Assignment –
Copy exactly, and only, the lines between the start of the entries below and the line containing "Phần này là", both inclusive. Omit pictures.

Material for this exercise –
★ ★ ★ ★
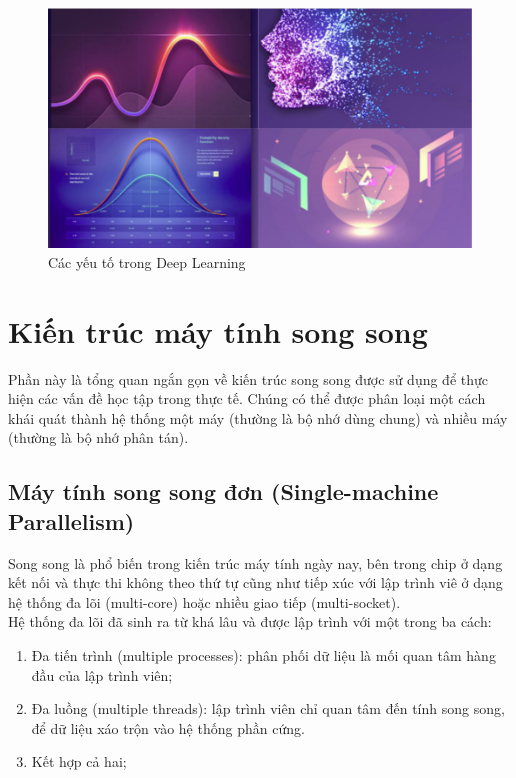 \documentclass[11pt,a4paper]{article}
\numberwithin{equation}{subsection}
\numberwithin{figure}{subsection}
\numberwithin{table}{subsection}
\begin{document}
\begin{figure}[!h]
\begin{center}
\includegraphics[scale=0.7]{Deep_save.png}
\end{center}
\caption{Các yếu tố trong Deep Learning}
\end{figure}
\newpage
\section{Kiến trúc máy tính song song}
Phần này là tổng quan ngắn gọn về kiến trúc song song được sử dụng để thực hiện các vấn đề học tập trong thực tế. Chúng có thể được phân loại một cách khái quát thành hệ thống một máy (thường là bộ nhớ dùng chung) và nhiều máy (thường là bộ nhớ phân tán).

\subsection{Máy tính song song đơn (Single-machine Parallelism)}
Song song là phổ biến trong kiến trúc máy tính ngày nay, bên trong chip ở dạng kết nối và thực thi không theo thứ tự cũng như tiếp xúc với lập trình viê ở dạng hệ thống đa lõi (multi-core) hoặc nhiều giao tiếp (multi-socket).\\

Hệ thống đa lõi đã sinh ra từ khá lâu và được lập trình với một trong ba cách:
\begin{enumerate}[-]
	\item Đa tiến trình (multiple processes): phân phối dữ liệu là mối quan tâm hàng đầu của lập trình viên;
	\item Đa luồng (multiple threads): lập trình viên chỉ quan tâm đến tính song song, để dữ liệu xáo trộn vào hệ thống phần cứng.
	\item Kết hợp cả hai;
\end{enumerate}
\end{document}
★ ★ ★ ★
Expected answer –
 \documentclass[11pt,a4paper]{article}
\numberwithin{equation}{subsection}
\numberwithin{figure}{subsection}
\numberwithin{table}{subsection}
\begin{document}
\begin{figure}[!h]
\begin{center}
\includegraphics[scale=0.7]{Deep_save.png}
\end{center}
\caption{Các yếu tố trong Deep Learning}
\end{figure}
\newpage
\section{Kiến trúc máy tính song song}
Phần này là tổng quan ngắn gọn về kiến trúc song song được sử dụng để thực hiện các vấn đề học tập trong thực tế. Chúng có thể được phân loại một cách khái quát thành hệ thống một máy (thường là bộ nhớ dùng chung) và nhiều máy (thường là bộ nhớ phân tán).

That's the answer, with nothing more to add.